▸ **Assigned task**:
The records that follow are to be transcribed in full, leaving out each picture.
:: Material shown ::
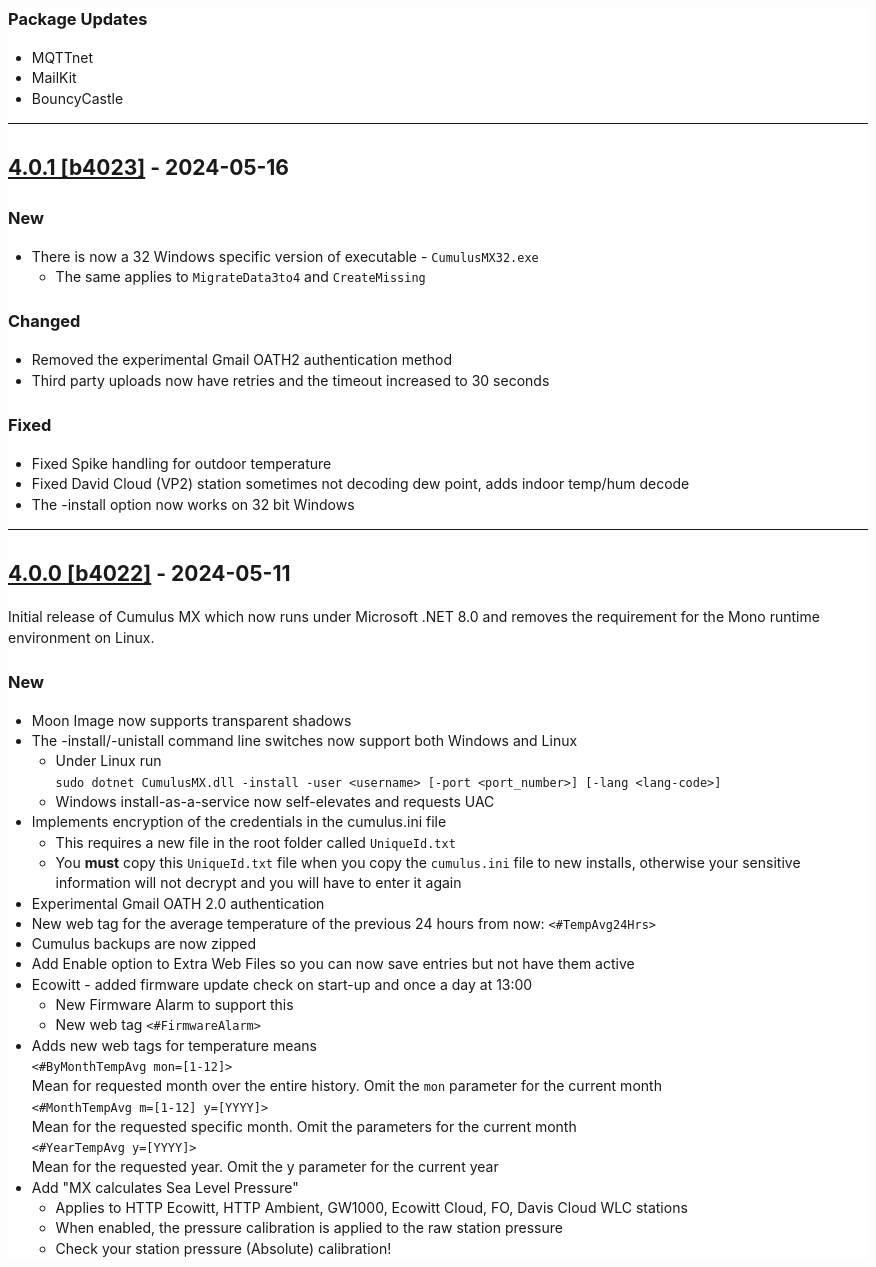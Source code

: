 ### Package Updates

- MQTTnet
- MailKit
- BouncyCastle

---

## [4.0.1 \[b4023\]][2] - 2024-05-16

### New

- There is now a 32 Windows specific version of executable - `CumulusMX32.exe`
	- The same applies to `MigrateData3to4` and `CreateMissing`

### Changed

- Removed the experimental Gmail OATH2 authentication method
- Third party uploads now have retries and the timeout increased to 30 seconds


### Fixed

- Fixed Spike handling for outdoor temperature
- Fixed David Cloud (VP2) station sometimes not decoding dew point, adds indoor temp/hum decode
- The -install option now works on 32 bit Windows

---

## [4.0.0 \[b4022\]][1] - 2024-05-11

Initial release of Cumulus MX which now runs under Microsoft .NET 8.0 and removes the requirement for the Mono runtime environment on Linux.

### New

- Moon Image now supports transparent shadows
- The -install/-unistall command line switches now support both Windows and Linux
	- Under Linux run<br>
	`sudo dotnet CumulusMX.dll -install -user <username> [-port <port_number>] [-lang <lang-code>]`
	- Windows install-as-a-service now self-elevates and requests UAC
- Implements encryption of the credentials in the cumulus.ini file
	- This requires a new file in the root folder called `UniqueId.txt`
	- You **must** copy this `UniqueId.txt` file when you copy the `cumulus.ini` file to new installs, otherwise your sensitive information will not decrypt and you will have to enter it again
- Experimental Gmail OATH 2.0 authentication
- New web tag for the average temperature of the previous 24 hours from now: `<#TempAvg24Hrs>`
- Cumulus backups are now zipped
- Add Enable option to Extra Web Files so you can now save entries but not have them active
- Ecowitt - added firmware update check on start-up and once a day at 13:00
	- New Firmware Alarm to support this
	- New web tag `<#FirmwareAlarm>`
- Adds new web tags for temperature means<br>
	`<#ByMonthTempAvg mon=[1-12]>`<br>
    Mean for requested month over the entire history. Omit the `mon` parameter for the current month<br>
	`<#MonthTempAvg m=[1-12] y=[YYYY]>`<br>
    Mean for the requested specific month. Omit the parameters for the current month<br>
	`<#YearTempAvg y=[YYYY]>`<br>
    Mean for the requested year. Omit the y parameter for the current year
- Add "MX calculates Sea Level Pressure"
	- Applies to HTTP Ecowitt, HTTP Ambient, GW1000, Ecowitt Cloud, FO, Davis Cloud WLC stations
	- When enabled, the pressure calibration is applied to the raw station pressure
	- Check your station pressure (Absolute) calibration!

[1]: https://github.com/cumulusmx/CumulusMX/releases/tag/b4022
[2]: https://github.com/cumulusmx/CumulusMX/releases/tag/b4023
[3]: https://github.com/cumulusmx/CumulusMX/releases/tag/b4024
[4]: https://github.com/cumulusmx/CumulusMX/releases/tag/b4025
[5]: https://github.com/cumulusmx/CumulusMX/releases/tag/b4027
[6]: https://github.com/cumulusmx/CumulusMX/releases/tag/b4028
[7]: https://github.com/cumulusmx/CumulusMX/releases/tag/b4039
[8]: https://github.com/cumulusmx/CumulusMX/releases/tag/b4043
[9]: https://github.com/cumulusmx/CumulusMX/releases/tag/b4063
[10]: https://github.com/cumulusmx/CumulusMX/releases/tag/b4064
[11]: https://github.com/cumulusmx/CumulusMX/releases/tag/b4067
[12]: https://github.com/cumulusmx/CumulusMX/releases/tag/b4070
[13]: https://github.com/cumulusmx/CumulusMX/releases/tag/b4083
[14]: https://github.com/cumulusmx/CumulusMX/releases/tag/b4084
[15]: https://github.com/cumulusmx/CumulusMX/releases/tag/b4085
[16]: https://github.com/cumulusmx/CumulusMX/releases/tag/b4086
[17]: https://github.com/cumulusmx/CumulusMX/releases/tag/b4087
[18]: https://github.com/cumulusmx/CumulusMX/releases/tag/b4088
[19]: https://github.com/cumulusmx/CumulusMX/releases/tag/b4102
[20]: https://github.com/cumulusmx/CumulusMX/releases/tag/b4103
[21]: https://github.com/cumulusmx/CumulusMX/releases/tag/b4104
[22]: https://github.com/cumulusmx/CumulusMX/releases/tag/b4105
:::
▸ **Response**:
Source code

: ### Package Updates

- MQTTnet
- MailKit
- BouncyCastle

---

## [4.0.1 \[b4023\]][2] - 2024-05-16

### New

- There is now a 32 Windows specific version of executable - `CumulusMX32.exe`
	- The same applies to `MigrateData3to4` and `CreateMissing`

### Changed

- Removed the experimental Gmail OATH2 authentication method
- Third party uploads now have retries and the timeout increased to 30 seconds


### Fixed

- Fixed Spike handling for outdoor temperature
- Fixed David Cloud (VP2) station sometimes not decoding dew point, adds indoor temp/hum decode
- The -install option now works on 32 bit Windows

---

## [4.0.0 \[b4022\]][1] - 2024-05-11

Initial release of Cumulus MX which now runs under Microsoft .NET 8.0 and removes the requirement for the Mono runtime environment on Linux.

### New

- Moon Image now supports transparent shadows
- The -install/-unistall command line switches now support both Windows and Linux
	- Under Linux run<br>
	`sudo dotnet CumulusMX.dll -install -user <username> [-port <port_number>] [-lang <lang-code>]`
	- Windows install-as-a-service now self-elevates and requests UAC
- Implements encryption of the credentials in the cumulus.ini file
	- This requires a new file in the root folder called `UniqueId.txt`
	- You **must** copy this `UniqueId.txt` file when you copy the `cumulus.ini` file to new installs, otherwise your sensitive information will not decrypt and you will have to enter it again
- Experimental Gmail OATH 2.0 authentication
- New web tag for the average temperature of the previous 24 hours from now: `<#TempAvg24Hrs>`
- Cumulus backups are now zipped
- Add Enable option to Extra Web Files so you can now save entries but not have them active
- Ecowitt - added firmware update check on start-up and once a day at 13:00
	- New Firmware Alarm to support this
	- New web tag `<#FirmwareAlarm>`
- Adds new web tags for temperature means<br>
	`<#ByMonthTempAvg mon=[1-12]>`<br>
    Mean for requested month over the entire history. Omit the `mon` parameter for the current month<br>
	`<#MonthTempAvg m=[1-12] y=[YYYY]>`<br>
    Mean for the requested specific month. Omit the parameters for the current month<br>
	`<#YearTempAvg y=[YYYY]>`<br>
    Mean for the requested year. Omit the y parameter for the current year
- Add "MX calculates Sea Level Pressure"
	- Applies to HTTP Ecowitt, HTTP Ambient, GW1000, Ecowitt Cloud, FO, Davis Cloud WLC stations
	- When enabled, the pressure calibration is applied to the raw station pressure
	- Check your station pressure (Absolute) calibration!

[1]: https://github.com/cumulusmx/CumulusMX/releases/tag/b4022
[2]: https://github.com/cumulusmx/CumulusMX/releases/tag/b4023
[3]: https://github.com/cumulusmx/CumulusMX/releases/tag/b4024
[4]: https://github.com/cumulusmx/CumulusMX/releases/tag/b4025
[5]: https://github.com/cumulusmx/CumulusMX/releases/tag/b4027
[6]: https://github.com/cumulusmx/CumulusMX/releases/tag/b4028
[7]: https://github.com/cumulusmx/CumulusMX/releases/tag/b4039
[8]: https://github.com/cumulusmx/CumulusMX/releases/tag/b4043
[9]: https://github.com/cumulusmx/CumulusMX/releases/tag/b4063
[10]: https://github.com/cumulusmx/CumulusMX/releases/tag/b4064
[11]: https://github.com/cumulusmx/CumulusMX/releases/tag/b4067
[12]: https://github.com/cumulusmx/CumulusMX/releases/tag/b4070
[13]: https://github.com/cumulusmx/CumulusMX/releases/tag/b4083
[14]: https://github.com/cumulusmx/CumulusMX/releases/tag/b4084
[15]: https://github.com/cumulusmx/CumulusMX/releases/tag/b4085
[16]: https://github.com/cumulusmx/CumulusMX/releases/tag/b4086
[17]: https://github.com/cumulusmx/CumulusMX/releases/tag/b4087
[18]: https://github.com/cumulusmx/CumulusMX/releases/tag/b4088
[19]: https://github.com/cumulusmx/CumulusMX/releases/tag/b4102
[20]: https://github.com/cumulusmx/CumulusMX/releases/tag/b4103
[21]: https://github.com/cumulusmx/CumulusMX/releases/tag/b4104
[22]: https://github.com/cumulusmx/CumulusMX/releases/tag/b4105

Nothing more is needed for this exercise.